On Wed, 22 Jan 2014 09:00:14 +0200
Alan McKinnon <alan.mckin...@gmail.com> wrote:

> I don't want to appear rude, but when reading this entire mail all I
> see is someone who has probably never had to do it for real.

Can you avoid top posting? Had to scroll down to see who you reply to.

> People are not machines. Volunteers really do not like having their
> freely given time nullified and access removed because one person
> thought it was deserved.

We take a positive approach instead, access is "temporarily suspended".

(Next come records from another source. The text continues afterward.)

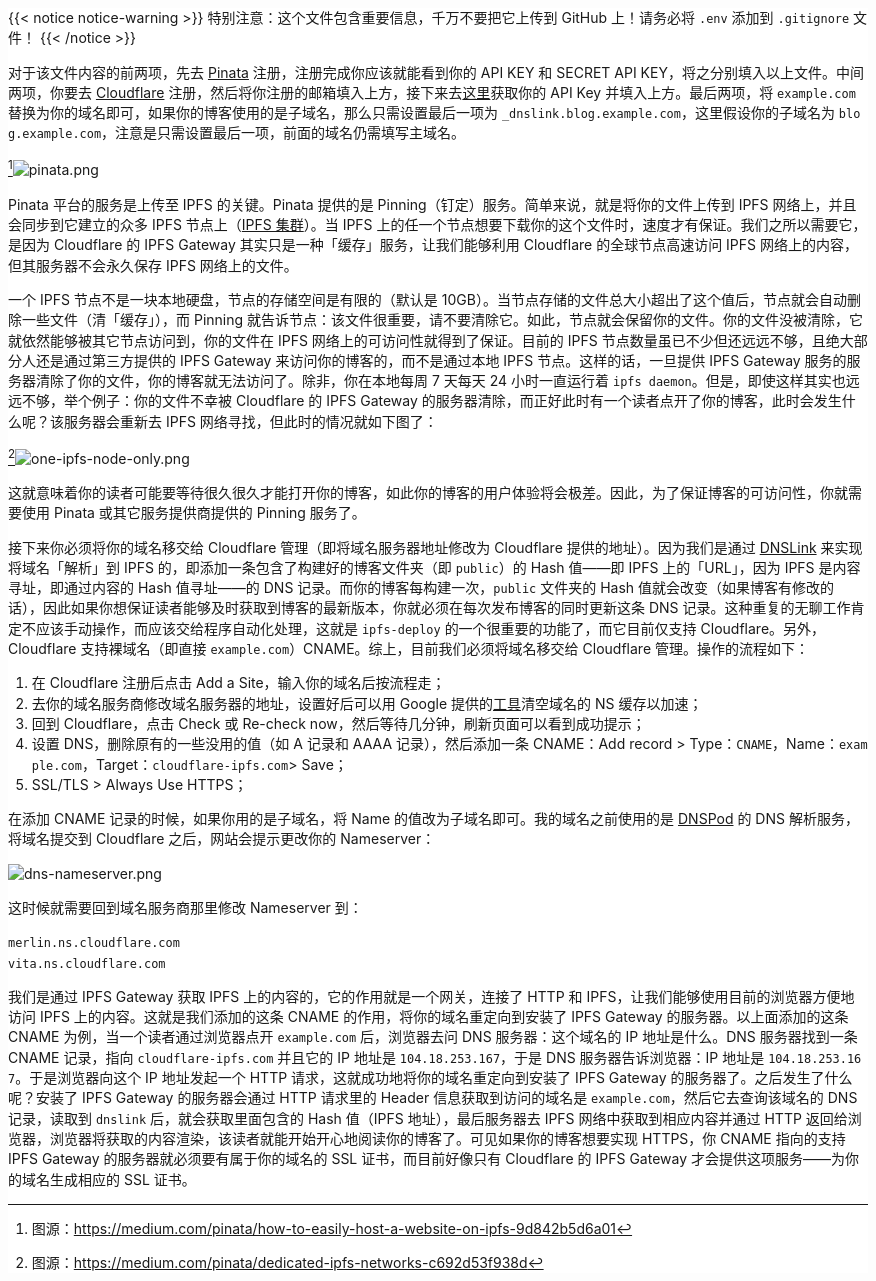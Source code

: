 {{< notice notice-warning >}}
特别注意：这个文件包含重要信息，千万不要把它上传到 GitHub 上！请务必将 `.env` 添加到 `.gitignore` 文件！ 
{{< /notice >}}

对于该文件内容的前两项，先去 [Pinata](https://pinata.cloud/) 注册，注册完成你应该就能看到你的 API KEY 和 SECRET API KEY，将之分别填入以上文件。中间两项，你要去 [Cloudflare](https://www.cloudflare.com/) 注册，然后将你注册的邮箱填入上方，接下来去[这里](https://dash.cloudflare.com/profile/api-tokens)获取你的 API Key 并填入上方。最后两项，将 `example.com` 替换为你的域名即可，如果你的博客使用的是子域名，那么只需设置最后一项为 `_dnslink.blog.example.com`，这里假设你的子域名为 `blog.example.com`，注意是只需设置最后一项，前面的域名仍需填写主域名。

[^2]![pinata.png](/images/pinata.png)

Pinata 平台的服务是上传至 IPFS 的关键。Pinata 提供的是 Pinning（钉定）服务。简单来说，就是将你的文件上传到 IPFS 网络上，并且会同步到它建立的众多 IPFS 节点上（[IPFS 集群](https://cluster.ipfs.io/)）。当 IPFS 上的任一个节点想要下载你的这个文件时，速度才有保证。我们之所以需要它，是因为 Cloudflare 的 IPFS Gateway 其实只是一种「缓存」服务，让我们能够利用 Cloudflare 的全球节点高速访问 IPFS 网络上的内容，但其服务器不会永久保存 IPFS 网络上的文件。

一个 IPFS 节点不是一块本地硬盘，节点的存储空间是有限的（默认是 10GB）。当节点存储的文件总大小超出了这个值后，节点就会自动删除一些文件（清「缓存」），而 Pinning 就告诉节点：该文件很重要，请不要清除它。如此，节点就会保留你的文件。你的文件没被清除，它就依然能够被其它节点访问到，你的文件在 IPFS 网络上的可访问性就得到了保证。目前的 IPFS 节点数量虽已不少但还远远不够，且绝大部分人还是通过第三方提供的 IPFS Gateway 来访问你的博客的，而不是通过本地 IPFS 节点。这样的话，一旦提供 IPFS Gateway 服务的服务器清除了你的文件，你的博客就无法访问了。除非，你在本地每周 7 天每天 24 小时一直运行着 `ipfs daemon`。但是，即使这样其实也远远不够，举个例子：你的文件不幸被 Cloudflare 的 IPFS Gateway 的服务器清除，而正好此时有一个读者点开了你的博客，此时会发生什么呢？该服务器会重新去 IPFS 网络寻找，但此时的情况就如下图了：

[^3]![one-ipfs-node-only.png](/images/one-ipfs-node-only.png)

这就意味着你的读者可能要等待很久很久才能打开你的博客，如此你的博客的用户体验将会极差。因此，为了保证博客的可访问性，你就需要使用 Pinata 或其它服务提供商提供的 Pinning 服务了。

接下来你必须将你的域名移交给 Cloudflare 管理（即将域名服务器地址修改为 Cloudflare 提供的地址）。因为我们是通过 [DNSLink](https://dnslink.io/) 来实现将域名「解析」到 IPFS 的，即添加一条包含了构建好的博客文件夹（即 `public`）的 Hash 值——即 IPFS 上的「URL」，因为 IPFS 是内容寻址，即通过内容的 Hash 值寻址——的 DNS 记录。而你的博客每构建一次，`public` 文件夹的 Hash 值就会改变（如果博客有修改的话），因此如果你想保证读者能够及时获取到博客的最新版本，你就必须在每次发布博客的同时更新这条 DNS 记录。这种重复的无聊工作肯定不应该手动操作，而应该交给程序自动化处理，这就是 `ipfs-deploy` 的一个很重要的功能了，而它目前仅支持 Cloudflare。另外，Cloudflare 支持裸域名（即直接 `example.com`）CNAME。综上，目前我们必须将域名移交给 Cloudflare 管理。操作的流程如下： 

1. 在 Cloudflare 注册后点击 Add a Site，输入你的域名后按流程走；
2. 去你的域名服务商修改域名服务器的地址，设置好后可以用 Google 提供的[工具](https://developers.google.com/speed/public-dns/cache)清空域名的 NS 缓存以加速；
3. 回到 Cloudflare，点击 Check 或 Re-check now，然后等待几分钟，刷新页面可以看到成功提示；
4. 设置 DNS，删除原有的一些没用的值（如 A 记录和 AAAA 记录），然后添加一条 CNAME：Add record > Type：`CNAME`，Name：`example.com`，Target：`cloudflare-ipfs.com`> Save；
5. SSL/TLS > Always Use HTTPS；

在添加 CNAME 记录的时候，如果你用的是子域名，将 Name 的值改为子域名即可。我的域名之前使用的是 [DNSPod](https://www.dnspod.cn/) 的 DNS 解析服务，将域名提交到 Cloudflare 之后，网站会提示更改你的 Nameserver：

![dns-nameserver.png](/images/dns-nameserver.png)

这时候就需要回到域名服务商那里修改 Nameserver 到：

```
merlin.ns.cloudflare.com
vita.ns.cloudflare.com
```

我们是通过 IPFS Gateway 获取 IPFS 上的内容的，它的作用就是一个网关，连接了 HTTP 和 IPFS，让我们能够使用目前的浏览器方便地访问 IPFS 上的内容。这就是我们添加的这条 CNAME 的作用，将你的域名重定向到安装了 IPFS Gateway 的服务器。以上面添加的这条 CNAME 为例，当一个读者通过浏览器点开 `example.com` 后，浏览器去问 DNS 服务器：这个域名的 IP 地址是什么。DNS 服务器找到一条 CNAME 记录，指向 `cloudflare-ipfs.com` 并且它的 IP 地址是 `104.18.253.167`，于是 DNS 服务器告诉浏览器：IP 地址是 `104.18.253.167`。于是浏览器向这个 IP 地址发起一个 HTTP 请求，这就成功地将你的域名重定向到安装了 IPFS Gateway 的服务器了。之后发生了什么呢？安装了 IPFS Gateway 的服务器会通过 HTTP 请求里的 Header 信息获取到访问的域名是 `example.com`，然后它去查询该域名的 DNS 记录，读取到 `dnslink` 后，就会获取里面包含的 Hash 值（IPFS 地址），最后服务器去 IPFS 网络中获取到相应内容并通过 HTTP 返回给浏览器，浏览器将获取的内容渲染，该读者就能开始开心地阅读你的博客了。可见如果你的博客想要实现 HTTPS，你 CNAME 指向的支持 IPFS Gateway 的服务器就必须要有属于你的域名的 SSL 证书，而目前好像只有 Cloudflare 的 IPFS Gateway 才会提供这项服务——为你的域名生成相应的 SSL 证书。


[^1]: 图源：<https://www.cloudflare.com/distributed-web-gateway/>
[^2]: 图源：<https://medium.com/pinata/how-to-easily-host-a-website-on-ipfs-9d842b5d6a01>
[^3]: 图源：<https://medium.com/pinata/dedicated-ipfs-networks-c692d53f938d>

> Do you realise the message that is sent by denying someone access? You
> are saying that person is not good enough to work on Gentoo. Do you
> really want to send that message?

That is an assumption and depends on the actual message you send to that
person; "temporarily suspending" someone goes with a reason. If that
reason is to talk with the person as to fixing up the breakage, where
afterwards the access gets restored; we're sending a different message.

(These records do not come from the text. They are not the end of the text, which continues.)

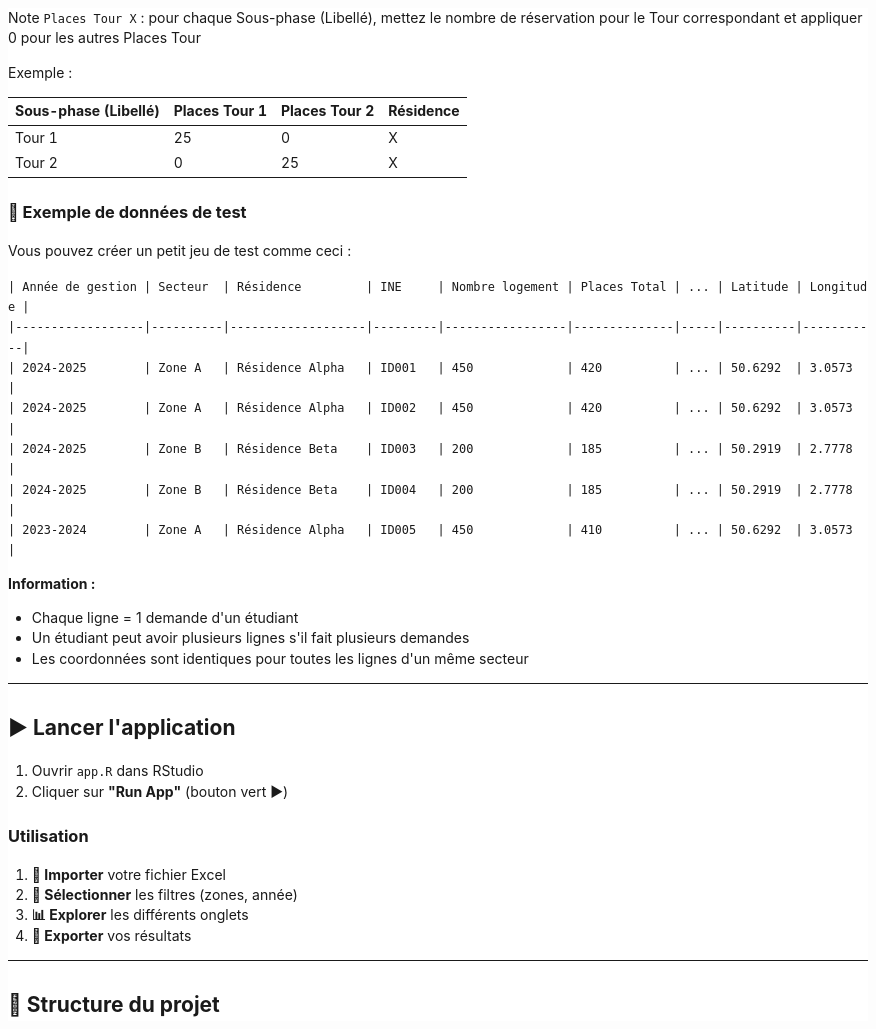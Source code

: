 Note `Places Tour X` : pour chaque Sous-phase (Libellé), mettez le nombre de réservation pour le Tour correspondant et appliquer 0 pour les autres Places Tour

Exemple :	

| Sous-phase (Libellé) | Places Tour 1 | Places Tour 2 | Résidence |
|---------|------|-------------|---------|
| Tour 1 | 25 | 0 | X |
| Tour 2 | 0 | 25 | X |

### 💾 Exemple de données de test

Vous pouvez créer un petit jeu de test comme ceci :

```
| Année de gestion | Secteur  | Résidence         | INE     | Nombre logement | Places Total | ... | Latitude | Longitude |
|------------------|----------|-------------------|---------|-----------------|--------------|-----|----------|-----------|
| 2024-2025        | Zone A   | Résidence Alpha   | ID001   | 450             | 420          | ... | 50.6292  | 3.0573    |
| 2024-2025        | Zone A   | Résidence Alpha   | ID002   | 450             | 420          | ... | 50.6292  | 3.0573    |
| 2024-2025        | Zone B   | Résidence Beta    | ID003   | 200             | 185          | ... | 50.2919  | 2.7778    |
| 2024-2025        | Zone B   | Résidence Beta    | ID004   | 200             | 185          | ... | 50.2919  | 2.7778    |
| 2023-2024        | Zone A   | Résidence Alpha   | ID005   | 450             | 410          | ... | 50.6292  | 3.0573    |
```

**Information :**
- Chaque ligne = 1 demande d'un étudiant
- Un étudiant peut avoir plusieurs lignes s'il fait plusieurs demandes
- Les coordonnées sont identiques pour toutes les lignes d'un même secteur

---

## ▶️ Lancer l'application

1. Ouvrir `app.R` dans RStudio
2. Cliquer sur **"Run App"** (bouton vert ▶️)

### Utilisation

1. **📂 Importer** votre fichier Excel
2. **🎯 Sélectionner** les filtres (zones, année)
3. **📊 Explorer** les différents onglets
4. **💾 Exporter** vos résultats

---

## 📂 Structure du projet

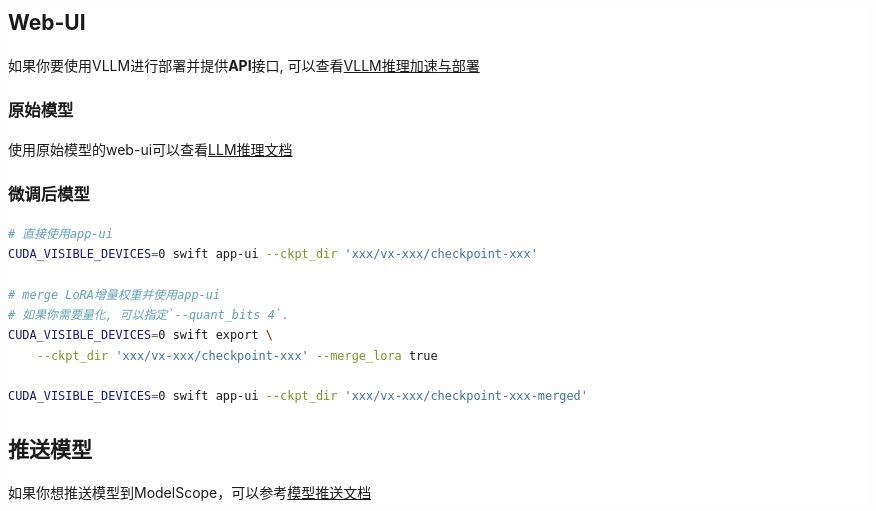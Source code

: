 ## Web-UI
如果你要使用VLLM进行部署并提供**API**接口, 可以查看[VLLM推理加速与部署](../LLM/VLLM推理加速与部署.md#部署)

### 原始模型
使用原始模型的web-ui可以查看[LLM推理文档](LLM推理文档.md#Web-UI)

### 微调后模型
```bash
# 直接使用app-ui
CUDA_VISIBLE_DEVICES=0 swift app-ui --ckpt_dir 'xxx/vx-xxx/checkpoint-xxx'

# merge LoRA增量权重并使用app-ui
# 如果你需要量化, 可以指定`--quant_bits 4`.
CUDA_VISIBLE_DEVICES=0 swift export \
    --ckpt_dir 'xxx/vx-xxx/checkpoint-xxx' --merge_lora true

CUDA_VISIBLE_DEVICES=0 swift app-ui --ckpt_dir 'xxx/vx-xxx/checkpoint-xxx-merged'
```

## 推送模型
如果你想推送模型到ModelScope，可以参考[模型推送文档](LLM量化与导出文档.md#推送模型)
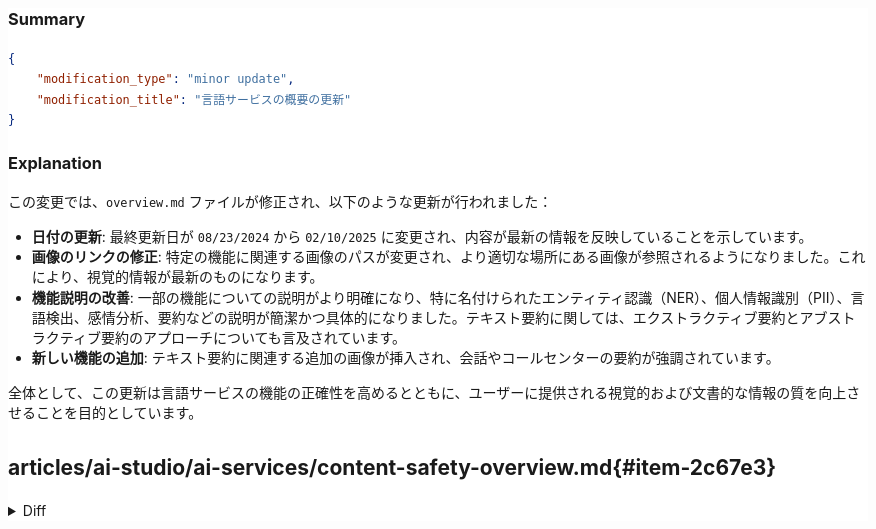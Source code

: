 
### Summary

```json
{
    "modification_type": "minor update",
    "modification_title": "言語サービスの概要の更新"
}
```

### Explanation
この変更では、`overview.md` ファイルが修正され、以下のような更新が行われました：

- **日付の更新**: 最終更新日が `08/23/2024` から `02/10/2025` に変更され、内容が最新の情報を反映していることを示しています。
- **画像のリンクの修正**: 特定の機能に関連する画像のパスが変更され、より適切な場所にある画像が参照されるようになりました。これにより、視覚的情報が最新のものになります。
- **機能説明の改善**: 一部の機能についての説明がより明確になり、特に名付けられたエンティティ認識（NER）、個人情報識別（PII）、言語検出、感情分析、要約などの説明が簡潔かつ具体的になりました。テキスト要約に関しては、エクストラクティブ要約とアブストラクティブ要約のアプローチについても言及されています。
- **新しい機能の追加**: テキスト要約に関連する追加の画像が挿入され、会話やコールセンターの要約が強調されています。

全体として、この更新は言語サービスの機能の正確性を高めるとともに、ユーザーに提供される視覚的および文書的な情報の質を向上させることを目的としています。

## articles/ai-studio/ai-services/content-safety-overview.md{#item-2c67e3}

<details><summary>Diff</summary></details>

> Vast wholescale breakage is very rare and not something you can base
> policy on.

Policy is there to prevent wholescale breakage; imagine Gentoo without
a policy present, that would be very rare. What do you then base on?

> Rich's most recent reply is the most sane proposal I've seen so far.
> Revoking access is a human problem and is solved with human solutions.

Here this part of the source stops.